The March to Stop Genocide and Dictatorship Belongs to Every Ethiopian!
Another such event where we can show our collective voice is the upcoming March to Stop Genocide and Dictatorship in Ethiopia/Africa, a once in a lifetime event that key western government officials, who are most greatly concerned about the crisis of justice and democracy in Ethiopia, say could have a major impact on donor countries, totally changing the course of events if Ethiopians and others get behind it by showing up in huge numbers! People have already bought tickets to come from London, Johannesburg, Tel Aviv, Frankfurt, Oslo, Amsterdam, in Canada, the US and other places in the Diaspora. What a great start! How about those people nearby, especially in Washington D.C.? Can we count on you?
This is a strategic chance to create a huge blow to this regime—unless Ethiopians block or sabotage the effort themselves by undermining the mission, by lack of support or by lack of participation. This could happen if Ethiopians or Ethiopian groups fail to see the “big picture” and only want to advance their own interests. This has happened repeatedly in the past; however, hopefully, we Ethiopians have grown beyond these self-destructive and childish games!
What better way to strengthen our ability to work together in the future than for all types of groups to come together for the March, scheduled for Sunday, September 13, 2009 from noon to 5:00 in Washington D.C. in front of the US Capitol building. This march is not “owned” by any one group, but is for everyone who believes in justice, freedom and human rights for all, rather than for only one’s own group. It is for everyone who is willing to collaborate with others. It is time to put aside more specific agendas of any particular organization and to come together for national goals and principles that uphold the rights and value of all Ethiopians.

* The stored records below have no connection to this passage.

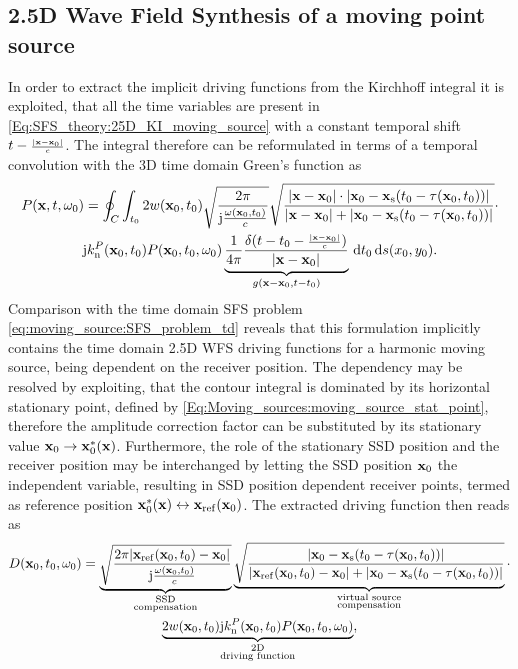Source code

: \subsection{2.5D Wave Field Synthesis of a moving point source}

In order to extract the implicit driving functions from the Kirchhoff integral it is exploited, that all the time variables are present in \eqref{Eq:SFS_theory:25D_KI_moving_source}  with a constant temporal shift $t-{\scriptstyle \frac{|\mathbf{x}-\mathbf{x}_0|}{c} }$.
The integral therefore can be reformulated in terms of a temporal convolution with the 3D time domain Green's function as
\begin{multline}
P(\vx,t,\omega_0) =
\small
\oint_{C}  \int_{t_0} 2 w(\vxo,t_0 ) 
\sqrt{\frac{2\pi}{\ti\frac{\omega(\vxo,t_0)}{c}}}
\sqrt{\frac{|\vx-\vxo|\cdot|\vxo - \vxs(t_0-\tau(\vxo,t_0))|}{|\vx-\vxo|+|\vxo - \vxs(t_0-\tau(\vxo,t_0))|}} \cdot \\ %
 \ti k_{\mathrm{n}}^P(\vxo,t_0) P(\vxo,t_0,\omega_0)
\underbrace{\frac{1}{4\pi} \frac{ \delta(t-t_0- \Tret) }{|\vx-\vxo|}}_{g(\vx-\vxo,t-t_0)}
\, \td t_0 \, \td s(x_0, y_0).
\label{Eq:SFS_theory:25D_KI_moving_source_2}
\end{multline}
Comparison with the time domain SFS problem \eqref{eq:moving_source:SFS_problem_td} reveals that this formulation implicitly contains the time domain 2.5D WFS driving functions for a harmonic moving source, being dependent on the receiver position.
The dependency may be resolved by exploiting, that the contour integral is dominated by its horizontal stationary point, defined by \eqref{Eq:Moving_sources:moving_source_stat_point}, therefore the amplitude correction factor can be substituted by its stationary value $\mathbf{x}_0 \rightarrow \mathbf{x}_0^*(\mathbf{x})$.
Furthermore, the role of the stationary SSD position and the receiver position may be interchanged by letting the SSD position $\mathbf{x}_0$ the independent variable, resulting in SSD position dependent receiver points, termed as reference position $\mathbf{x}_0^*(\mathbf{x}) \leftrightarrow \mathbf{x}_{\mathrm{ref}}(\mathbf{x}_0)$.
The extracted driving function then reads as
\begin{multline}
D(\vxo,t_0,\omega_0) =
\underbrace{ \sqrt{\frac{2\pi |\vxref(\vxo,t_0)-\vxo|}{\ti\frac{\omega(\vxo,t_0)}{c}}}}_{{\substack{\text{SSD}\\\text{compensation}}}}
\underbrace{\sqrt{\frac{|\vxo - \vxs(t_0-\tau(\vxo,t_0))|}{|\vxref(\vxo,t_0)-\vxo|+|\vxo - \vxs(t_0-\tau(\vxo,t_0))|}}}_{{\substack{\text{virtual source}\\\text{compensation}}}} 
\cdot \\ %
\underbrace{2 w(\vxo,t_0) \ti k_{\mathrm{n}}^P(\vxo,t_0) P(\vxo,t_0,\omega_0)}_{\substack{\text{2D}\\\text{driving function}}},
\label{Eq:SFS_theory:25D_KI_moving_source}
\end{multline}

If you believe in a free Ethiopia, let us take up the hammer of justice; and together, pound the final nails in the coffin of oppression, tyranny and ethnic-fascism. Anyone who is wanting to strengthen the voice for the voiceless Ethiopians should be part of this and should also work to advance this effort among those in your groups, organizations and communities. Partisan politics and personal, political or ethnic ambitions should not interfere with any who are sincerely wanting change in Ethiopia! Again, this march is a group effort by Ethiopians of any and every background. Let this be a powerful display of people united against ethnic fascism and by their dream of an Ethiopia where none are free until all are free!
In conclusion, we are seeing the signs that the Meles regime is weakening. It is now our chance to strengthen our impact by greater collaboration so that their days will be numbered and the dark clouds that are hanging over Ethiopia will disperse, leaving clearer and lighter blue skies that will be visible to all people who live in the land. Let us find new openness among ourselves to become more genuinely collaborative. Let us be patient, trusting in God and keep our hope alive.